_Work order_
Among the lines below, count those with "name". Give only the number.

_Data extracted from a collection_
════════════════════

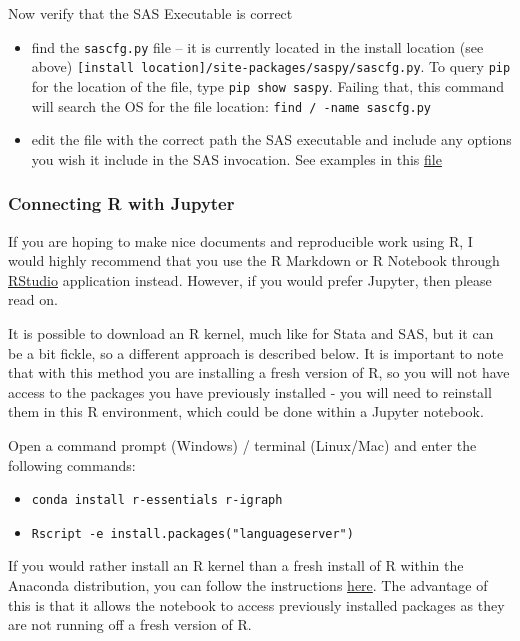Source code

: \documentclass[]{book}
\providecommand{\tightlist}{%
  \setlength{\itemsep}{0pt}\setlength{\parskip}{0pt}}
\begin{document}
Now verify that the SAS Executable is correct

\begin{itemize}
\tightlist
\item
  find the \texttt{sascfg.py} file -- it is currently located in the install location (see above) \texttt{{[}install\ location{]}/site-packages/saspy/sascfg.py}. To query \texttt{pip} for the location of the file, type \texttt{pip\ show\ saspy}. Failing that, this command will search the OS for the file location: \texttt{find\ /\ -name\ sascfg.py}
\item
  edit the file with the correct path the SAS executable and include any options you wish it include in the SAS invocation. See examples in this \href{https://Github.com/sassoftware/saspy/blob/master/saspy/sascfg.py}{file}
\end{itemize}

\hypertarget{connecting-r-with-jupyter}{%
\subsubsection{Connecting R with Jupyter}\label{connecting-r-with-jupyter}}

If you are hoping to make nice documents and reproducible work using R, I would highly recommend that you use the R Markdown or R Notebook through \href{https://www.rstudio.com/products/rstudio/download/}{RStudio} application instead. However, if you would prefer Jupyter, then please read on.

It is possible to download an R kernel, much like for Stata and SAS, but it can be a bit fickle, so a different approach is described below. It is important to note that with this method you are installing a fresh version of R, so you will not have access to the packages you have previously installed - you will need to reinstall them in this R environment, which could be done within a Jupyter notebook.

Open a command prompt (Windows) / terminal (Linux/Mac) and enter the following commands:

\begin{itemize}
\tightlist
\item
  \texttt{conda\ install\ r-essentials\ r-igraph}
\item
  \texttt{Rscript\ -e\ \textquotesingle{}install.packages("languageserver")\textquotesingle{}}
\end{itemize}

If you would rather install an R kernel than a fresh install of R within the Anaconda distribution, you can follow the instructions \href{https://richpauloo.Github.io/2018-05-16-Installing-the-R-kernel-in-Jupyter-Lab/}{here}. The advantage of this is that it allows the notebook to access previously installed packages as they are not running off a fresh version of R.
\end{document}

════════════════════

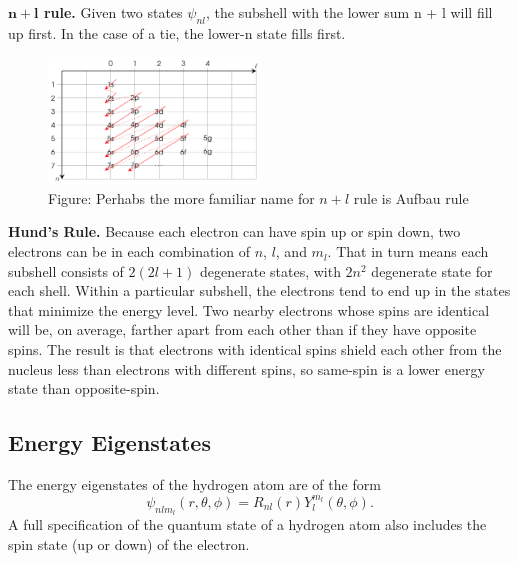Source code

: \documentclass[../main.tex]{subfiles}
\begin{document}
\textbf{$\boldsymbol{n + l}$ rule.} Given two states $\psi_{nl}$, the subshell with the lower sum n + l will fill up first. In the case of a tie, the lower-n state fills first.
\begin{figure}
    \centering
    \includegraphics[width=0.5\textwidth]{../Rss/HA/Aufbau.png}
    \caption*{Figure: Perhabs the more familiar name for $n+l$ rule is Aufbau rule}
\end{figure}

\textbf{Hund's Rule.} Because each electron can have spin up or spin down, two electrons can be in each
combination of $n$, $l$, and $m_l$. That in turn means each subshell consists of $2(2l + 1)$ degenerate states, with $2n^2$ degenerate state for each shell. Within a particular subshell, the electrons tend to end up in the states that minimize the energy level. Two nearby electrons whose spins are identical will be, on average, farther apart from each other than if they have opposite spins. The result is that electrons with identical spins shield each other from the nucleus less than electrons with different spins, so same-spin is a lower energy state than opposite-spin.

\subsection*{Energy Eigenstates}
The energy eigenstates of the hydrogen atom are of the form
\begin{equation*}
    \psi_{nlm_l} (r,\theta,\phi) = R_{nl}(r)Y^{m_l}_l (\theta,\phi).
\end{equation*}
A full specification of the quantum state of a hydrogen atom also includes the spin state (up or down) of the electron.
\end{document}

════════════════════

_Task result_
2